Die Signale, die die neuen Besitzer an jenem 17. Januar aussandten, enthielten eine ganz gezielte, mit Bedacht gewählte Botschaft: Wir sind sichtbar, wir wissen um die Bedeutung der Fans, wir haben das Know-how, um Fussballklubs aus der Versenkung zurück zum Erfolg zu führen. «Ich kann Ihnen versichern, dass wir ein klares Commitment haben», sagte Stacy Johns, die neue GC-Präsidentin und neben Larry Freedman zweite neue Verwaltungsrätin. «Wir werden Geld investieren, denn wir wollen Erfolg haben. Wir sagen nicht um jeden Preis, aber wir wollen gewinnen.»
Versprechungen wie diese haben schon viele Investoren bei ihren Antrittsreden gemacht. Als die Grasshoppers vor knapp vier Jahren in chinesische Hände übergingen, an die milliardenschwere, in Hongkong ansässige Unternehmensgruppe Fosun, klang es ähnlich: «Aufbruch in die Zukunft: Ein starker Investor für den Grasshopper Club Zürich», schrieben die Hoppers damals. Und: «Mit dem Besitzerwechsel eröffnen sich sportlich wie finanziell neue Möglichkeiten. Der Klub schaut verheissungsvoll und mit grossen Ambitionen der Zukunft entgegen.»
Immerhin gelang mit Fosun die Rückkehr in die Super League. Die gesalbten Worte, die Grasshoppers in fünf Jahren an die Spitze der Super League und in zehn Jahren an die europäische Spitze zu führen, erwiesen sich indes als Luftschloss. Der grosse, vielleicht entscheidende Unterschied zum Einstieg des LAFC war: 2020 verkündeten die Grasshoppers den neuen Besitzer alleine, die neuen chinesischen Strippenzieher hielten sich von Beginn an im Hintergrund. Die fehlende Präsenz und Transparenz zog sich durch die knapp vier Jahre.
Gegen alte Versäumnisse
Den Entscheidungsträgern beim LAFC entging dieses Manko nicht. Es wirkte fast schon demonstrativ, wie sich Johns und Freedman am ersten Medientermin um Sichtbarkeit bemühten, wie sie die Bedeutung der lokalen Verankerung herausstrichen, wie sie nebst Professionalität auch Nahbarkeit vorführten. In amerikanisch-pathetischer Manier unterwarfen sie sich ihrem neuen Besitztum geradezu: «Der Klub gehört den Menschen. Das gilt auch für GC und seine Geschichte. Wir sind Diener des Klubs.»
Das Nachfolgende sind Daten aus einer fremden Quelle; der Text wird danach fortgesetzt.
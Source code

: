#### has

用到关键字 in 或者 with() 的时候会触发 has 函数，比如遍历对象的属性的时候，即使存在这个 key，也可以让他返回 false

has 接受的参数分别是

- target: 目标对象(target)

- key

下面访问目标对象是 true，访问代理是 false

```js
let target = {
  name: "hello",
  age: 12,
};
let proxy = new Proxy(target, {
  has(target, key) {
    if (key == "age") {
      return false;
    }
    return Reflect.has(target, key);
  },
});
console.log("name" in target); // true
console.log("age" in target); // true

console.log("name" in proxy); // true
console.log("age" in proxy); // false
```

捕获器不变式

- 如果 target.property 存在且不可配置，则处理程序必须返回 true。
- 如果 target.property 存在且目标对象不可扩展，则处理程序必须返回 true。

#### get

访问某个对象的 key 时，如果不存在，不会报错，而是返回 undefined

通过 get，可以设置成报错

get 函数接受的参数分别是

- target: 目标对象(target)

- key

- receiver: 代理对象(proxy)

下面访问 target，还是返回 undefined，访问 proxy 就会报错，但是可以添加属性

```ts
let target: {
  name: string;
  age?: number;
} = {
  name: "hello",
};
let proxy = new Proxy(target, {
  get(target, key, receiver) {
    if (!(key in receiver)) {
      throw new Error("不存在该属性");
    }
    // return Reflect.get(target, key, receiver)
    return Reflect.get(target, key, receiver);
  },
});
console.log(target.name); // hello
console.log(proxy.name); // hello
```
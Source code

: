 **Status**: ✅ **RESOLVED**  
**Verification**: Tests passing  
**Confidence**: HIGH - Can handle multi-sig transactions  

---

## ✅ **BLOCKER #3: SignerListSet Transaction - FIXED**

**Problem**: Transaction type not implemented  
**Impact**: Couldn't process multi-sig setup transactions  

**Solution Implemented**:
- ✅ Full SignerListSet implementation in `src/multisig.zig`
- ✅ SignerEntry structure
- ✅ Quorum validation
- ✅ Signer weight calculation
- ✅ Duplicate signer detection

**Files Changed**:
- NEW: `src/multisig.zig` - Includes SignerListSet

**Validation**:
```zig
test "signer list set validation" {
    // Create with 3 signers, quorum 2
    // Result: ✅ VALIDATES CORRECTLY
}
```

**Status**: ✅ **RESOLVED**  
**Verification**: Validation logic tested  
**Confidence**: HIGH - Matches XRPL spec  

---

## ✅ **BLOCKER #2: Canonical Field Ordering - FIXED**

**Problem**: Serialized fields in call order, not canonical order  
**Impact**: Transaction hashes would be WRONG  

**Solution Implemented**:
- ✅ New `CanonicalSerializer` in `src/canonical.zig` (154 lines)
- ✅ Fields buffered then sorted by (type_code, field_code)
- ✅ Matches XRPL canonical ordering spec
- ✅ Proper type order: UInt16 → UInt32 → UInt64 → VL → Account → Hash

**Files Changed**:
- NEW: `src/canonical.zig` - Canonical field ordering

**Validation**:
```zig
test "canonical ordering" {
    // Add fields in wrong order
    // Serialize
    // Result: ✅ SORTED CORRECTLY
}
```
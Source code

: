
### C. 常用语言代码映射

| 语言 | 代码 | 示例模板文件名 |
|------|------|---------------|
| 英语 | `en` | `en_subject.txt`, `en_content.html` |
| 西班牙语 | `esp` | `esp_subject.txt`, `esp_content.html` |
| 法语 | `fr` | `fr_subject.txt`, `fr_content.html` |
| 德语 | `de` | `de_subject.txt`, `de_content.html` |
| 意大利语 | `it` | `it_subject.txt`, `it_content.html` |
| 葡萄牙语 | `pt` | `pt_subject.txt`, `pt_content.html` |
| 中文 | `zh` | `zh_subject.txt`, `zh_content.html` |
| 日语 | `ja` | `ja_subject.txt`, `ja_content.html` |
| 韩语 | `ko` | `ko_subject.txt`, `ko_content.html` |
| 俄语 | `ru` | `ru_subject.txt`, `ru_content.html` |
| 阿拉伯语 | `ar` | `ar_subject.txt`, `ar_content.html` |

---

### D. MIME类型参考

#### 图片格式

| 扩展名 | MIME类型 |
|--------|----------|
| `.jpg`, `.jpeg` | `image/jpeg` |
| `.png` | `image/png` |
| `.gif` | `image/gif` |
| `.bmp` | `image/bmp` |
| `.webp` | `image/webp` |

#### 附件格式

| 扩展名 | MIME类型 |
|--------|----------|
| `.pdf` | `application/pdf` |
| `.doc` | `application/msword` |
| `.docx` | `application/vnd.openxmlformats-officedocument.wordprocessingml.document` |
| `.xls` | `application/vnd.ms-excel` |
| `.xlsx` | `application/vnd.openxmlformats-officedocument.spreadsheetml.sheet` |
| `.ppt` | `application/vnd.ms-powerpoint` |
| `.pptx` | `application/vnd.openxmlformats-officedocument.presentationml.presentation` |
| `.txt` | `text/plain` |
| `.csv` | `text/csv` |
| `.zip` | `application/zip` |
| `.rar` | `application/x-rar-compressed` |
Natürlich verfolgt auch der LAFC monetäre Interessen. Nach dem Vorbild des inzwischen auch in der Fussballwelt omnipräsenten Red-Bull-Konzerns ist er dabei, ein weltweites Klub- und Partner-Netzwerk aufzubauen. «Der LAFC möchte eine globale Marke im Fussball werden: Das ist das Selbstverständnis der Besitzer, das ist unser Selbstverständnis im Klub», erklärte John Thorrington, der Sportdirektor des LAFC, in einem Interview mit der NZZ. GC dürfte also weiterhin ein kleines Rädchen in einer grossen Maschinerie bleiben. Es sind die gleichen Pläne, die auch die Fosun-Gruppe verfolgt.
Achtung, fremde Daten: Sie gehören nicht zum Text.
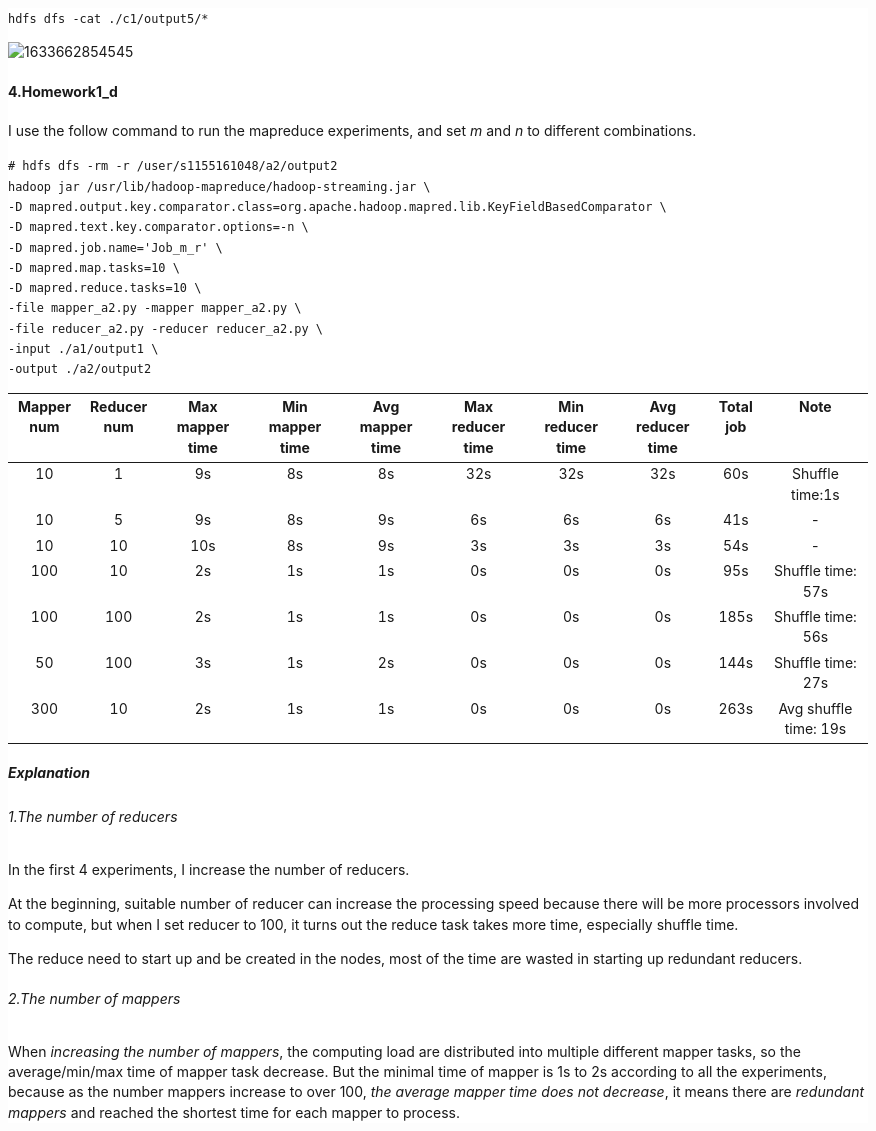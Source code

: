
 ```shell
hdfs dfs -cat ./c1/output5/*
```

![1633662854545](C:\Users\Jaden\AppData\Roaming\Typora\typora-user-images\1633662854545.png)

#### 4.Homework1_d

I use the follow command to run the mapreduce experiments, and set $m$ and $n$ to different combinations.

```shell
# hdfs dfs -rm -r /user/s1155161048/a2/output2
hadoop jar /usr/lib/hadoop-mapreduce/hadoop-streaming.jar \
-D mapred.output.key.comparator.class=org.apache.hadoop.mapred.lib.KeyFieldBasedComparator \
-D mapred.text.key.comparator.options=-n \
-D mapred.job.name='Job_m_r' \
-D mapred.map.tasks=10 \
-D mapred.reduce.tasks=10 \
-file mapper_a2.py -mapper mapper_a2.py \
-file reducer_a2.py -reducer reducer_a2.py \
-input ./a1/output1 \
-output ./a2/output2
```

| Mapper num | Reducer num | Max mapper time | Min mapper time | Avg mapper time | Max reducer time | Min reducer time | Avg reducer time | Total job |         Note          |
| :--------: | :---------: | :-------------: | :-------------: | :-------------: | :--------------: | :--------------: | :--------------: | :-------: | :-------------------: |
|     10     |      1      |       9s        |       8s        |       8s        |       32s        |       32s        |       32s        |    60s    |    Shuffle time:1s    |
|     10     |      5      |       9s        |       8s        |       9s        |        6s        |        6s        |        6s        |    41s    |           -           |
|     10     |     10      |       10s       |       8s        |       9s        |        3s        |        3s        |        3s        |    54s    |           -           |
|    100     |     10      |       2s        |       1s        |       1s        |        0s        |        0s        |        0s        |    95s    |   Shuffle time: 57s   |
|    100     |     100     |       2s        |       1s        |       1s        |        0s        |        0s        |        0s        |   185s    |   Shuffle time: 56s   |
|     50     |     100     |       3s        |       1s        |       2s        |        0s        |        0s        |        0s        |   144s    |   Shuffle time: 27s   |
|    300     |     10      |       2s        |       1s        |       1s        |        0s        |        0s        |        0s        |   263s    | Avg shuffle time: 19s |

##### Explanation

###### 1.The number of reducers

In the first 4 experiments, I increase the number of reducers.

At the beginning, suitable number of reducer can increase the processing speed because there will be more processors involved to compute, but when I set reducer to 100, it turns out the reduce task takes more time, especially shuffle time.

The reduce need to start up and be created in the nodes, most of the time are wasted in starting up redundant reducers.

###### 2.The number of mappers

When *increasing the number of mappers*, the computing load are distributed into multiple different mapper tasks, so the average/min/max time of mapper task decrease. But the minimal time of mapper is 1s to 2s according to all the experiments, because as the number mappers increase to over 100, *the average mapper time does not decrease*, it means there are *redundant mappers* and reached the shortest time for each mapper to process.
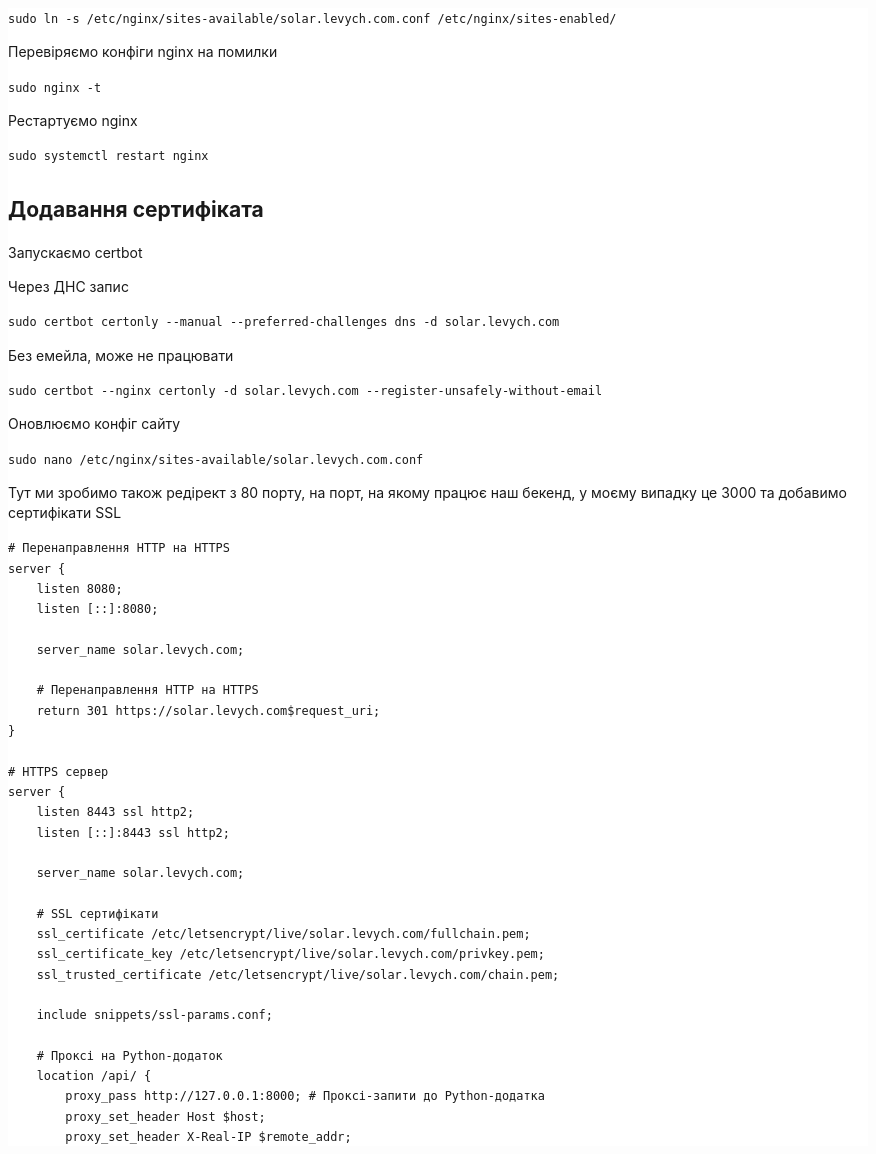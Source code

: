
 ```
sudo ln -s /etc/nginx/sites-available/solar.levych.com.conf /etc/nginx/sites-enabled/
```

Перевіряємо конфіги nginx на помилки

```
sudo nginx -t
```

Рестартуємо nginx

```
sudo systemctl restart nginx
```

## Додавання сертифіката

Запускаємо certbot

Через ДНС запис
```
sudo certbot certonly --manual --preferred-challenges dns -d solar.levych.com
```
Без емейла, може не працювати
```
sudo certbot --nginx certonly -d solar.levych.com --register-unsafely-without-email
```

Оновлюємо конфіг сайту

```
sudo nano /etc/nginx/sites-available/solar.levych.com.conf
```

Тут ми зробимо також редірект з 80 порту, на порт, на якому працює наш бекенд, у моєму випадку це 3000 та добавимо
сертифікати SSL

```
# Перенаправлення HTTP на HTTPS
server {
    listen 8080;
    listen [::]:8080;

    server_name solar.levych.com;

    # Перенаправлення HTTP на HTTPS
    return 301 https://solar.levych.com$request_uri;
}

# HTTPS сервер
server {
    listen 8443 ssl http2;
    listen [::]:8443 ssl http2;

    server_name solar.levych.com;

    # SSL сертифікати
    ssl_certificate /etc/letsencrypt/live/solar.levych.com/fullchain.pem;
    ssl_certificate_key /etc/letsencrypt/live/solar.levych.com/privkey.pem;
    ssl_trusted_certificate /etc/letsencrypt/live/solar.levych.com/chain.pem;

    include snippets/ssl-params.conf;

    # Проксі на Python-додаток
    location /api/ {
        proxy_pass http://127.0.0.1:8000; # Проксі-запити до Python-додатка
        proxy_set_header Host $host;
        proxy_set_header X-Real-IP $remote_addr;
```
Bislang agieren die zuständigen Marketing- und Medienprofis des LAFC clever. Das 2014 gegründete US-Flaggschiff wurde 2022 in der MLS Meister. Das 22'000 Zuschauer fassende BMO Stadium ist, auch dank medienwirksamer Verpflichtungen wie jene von Gareth Bale oder Giorgio Chiellini, seit der Eröffnung 2018 restlos ausverkauft. Mit Bayern München besteht eine Partnerschaft zwecks Talentförderung, mit dem aktuell noch zweitklassigen Racing Club de Montevideo gibt es einen Südamerika-Ableger in Uruguay. Bei dem in der 4. Liga neu gestarteten österreichischen Traditionsklub Wacker Innsbruck, dem ersten «Kind» des LAFC in Europa, schwärmen sie nach einem Jahr von der fruchtbaren Zusammenarbeit.
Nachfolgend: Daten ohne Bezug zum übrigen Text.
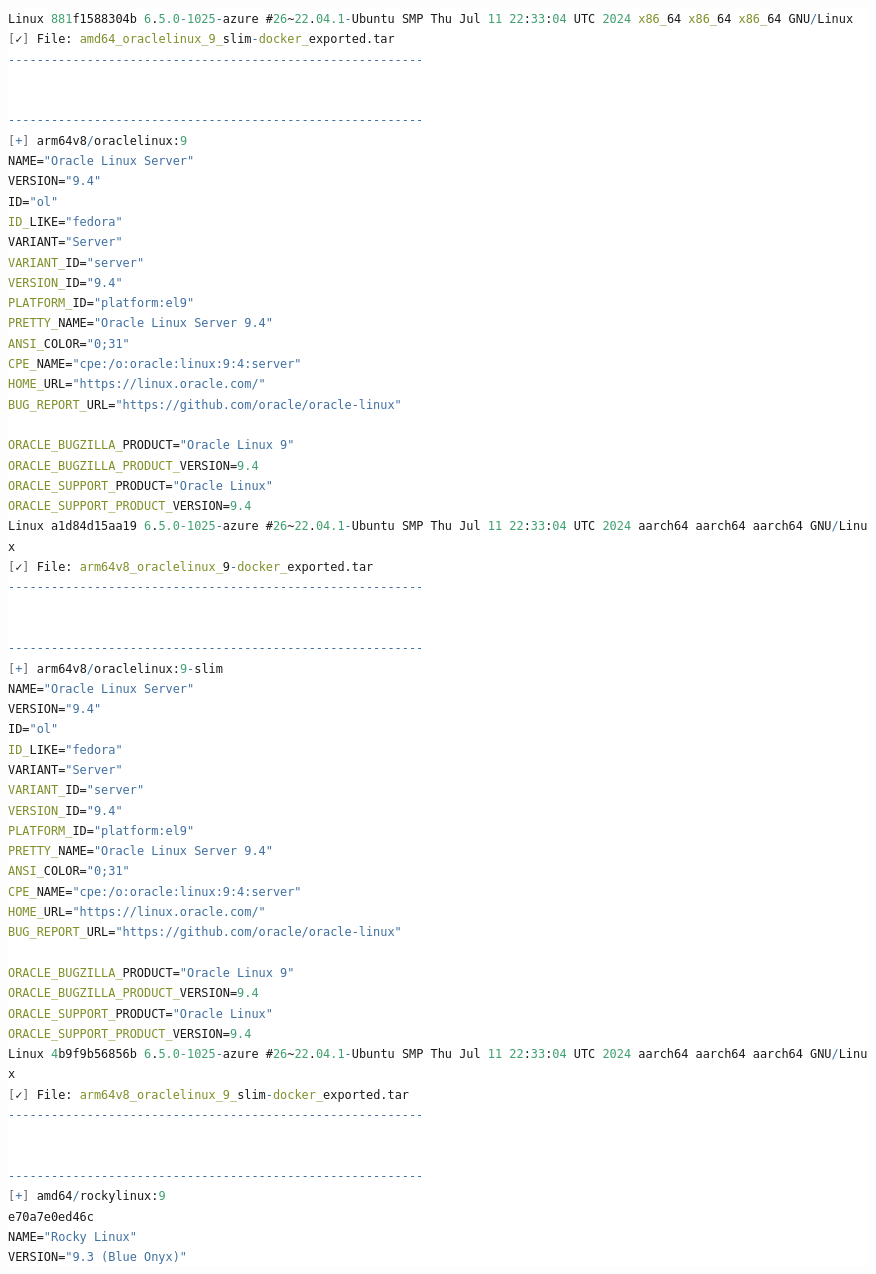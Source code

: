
 ```mathematica
Linux 881f1588304b 6.5.0-1025-azure #26~22.04.1-Ubuntu SMP Thu Jul 11 22:33:04 UTC 2024 x86_64 x86_64 x86_64 GNU/Linux
[✓] File: amd64_oraclelinux_9_slim-docker_exported.tar
----------------------------------------------------------


----------------------------------------------------------
[+] arm64v8/oraclelinux:9
NAME="Oracle Linux Server"
VERSION="9.4"
ID="ol"
ID_LIKE="fedora"
VARIANT="Server"
VARIANT_ID="server"
VERSION_ID="9.4"
PLATFORM_ID="platform:el9"
PRETTY_NAME="Oracle Linux Server 9.4"
ANSI_COLOR="0;31"
CPE_NAME="cpe:/o:oracle:linux:9:4:server"
HOME_URL="https://linux.oracle.com/"
BUG_REPORT_URL="https://github.com/oracle/oracle-linux"

ORACLE_BUGZILLA_PRODUCT="Oracle Linux 9"
ORACLE_BUGZILLA_PRODUCT_VERSION=9.4
ORACLE_SUPPORT_PRODUCT="Oracle Linux"
ORACLE_SUPPORT_PRODUCT_VERSION=9.4
Linux a1d84d15aa19 6.5.0-1025-azure #26~22.04.1-Ubuntu SMP Thu Jul 11 22:33:04 UTC 2024 aarch64 aarch64 aarch64 GNU/Linux
[✓] File: arm64v8_oraclelinux_9-docker_exported.tar
----------------------------------------------------------


----------------------------------------------------------
[+] arm64v8/oraclelinux:9-slim
NAME="Oracle Linux Server"
VERSION="9.4"
ID="ol"
ID_LIKE="fedora"
VARIANT="Server"
VARIANT_ID="server"
VERSION_ID="9.4"
PLATFORM_ID="platform:el9"
PRETTY_NAME="Oracle Linux Server 9.4"
ANSI_COLOR="0;31"
CPE_NAME="cpe:/o:oracle:linux:9:4:server"
HOME_URL="https://linux.oracle.com/"
BUG_REPORT_URL="https://github.com/oracle/oracle-linux"

ORACLE_BUGZILLA_PRODUCT="Oracle Linux 9"
ORACLE_BUGZILLA_PRODUCT_VERSION=9.4
ORACLE_SUPPORT_PRODUCT="Oracle Linux"
ORACLE_SUPPORT_PRODUCT_VERSION=9.4
Linux 4b9f9b56856b 6.5.0-1025-azure #26~22.04.1-Ubuntu SMP Thu Jul 11 22:33:04 UTC 2024 aarch64 aarch64 aarch64 GNU/Linux
[✓] File: arm64v8_oraclelinux_9_slim-docker_exported.tar
----------------------------------------------------------


----------------------------------------------------------
[+] amd64/rockylinux:9
e70a7e0ed46c
NAME="Rocky Linux"
VERSION="9.3 (Blue Onyx)"
```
Beim ersten Auftritt in Zürich signalisierten die neuen Entscheidungsträger, dass sie sich mit dem neuen Klub und dessen Problemen und Schwachstellen in den letzten Jahren befasst haben. Deshalb die demonstrierte Sichtbarkeit und das betonte Commitment als Kontrast zum gescheiterten chinesischen Schattenregime. «GC ist ideal für unsere Strategie: Die Schweizer Liga bietet einen vergleichsweise einfachen Weg, sich für den Europacup zu qualifizieren. (...) Und mit GC hat Zürich einen Fussballklub mit Tradition und Geschichte», sagte Thorrington. Dass es Investitionen brauche, sei klar. «Sportlicher Erfolg erhöht das Interesse. Das bringt den Kreislauf mit mehr Zuschauern, mit Sponsoren und so weiter in Gang.»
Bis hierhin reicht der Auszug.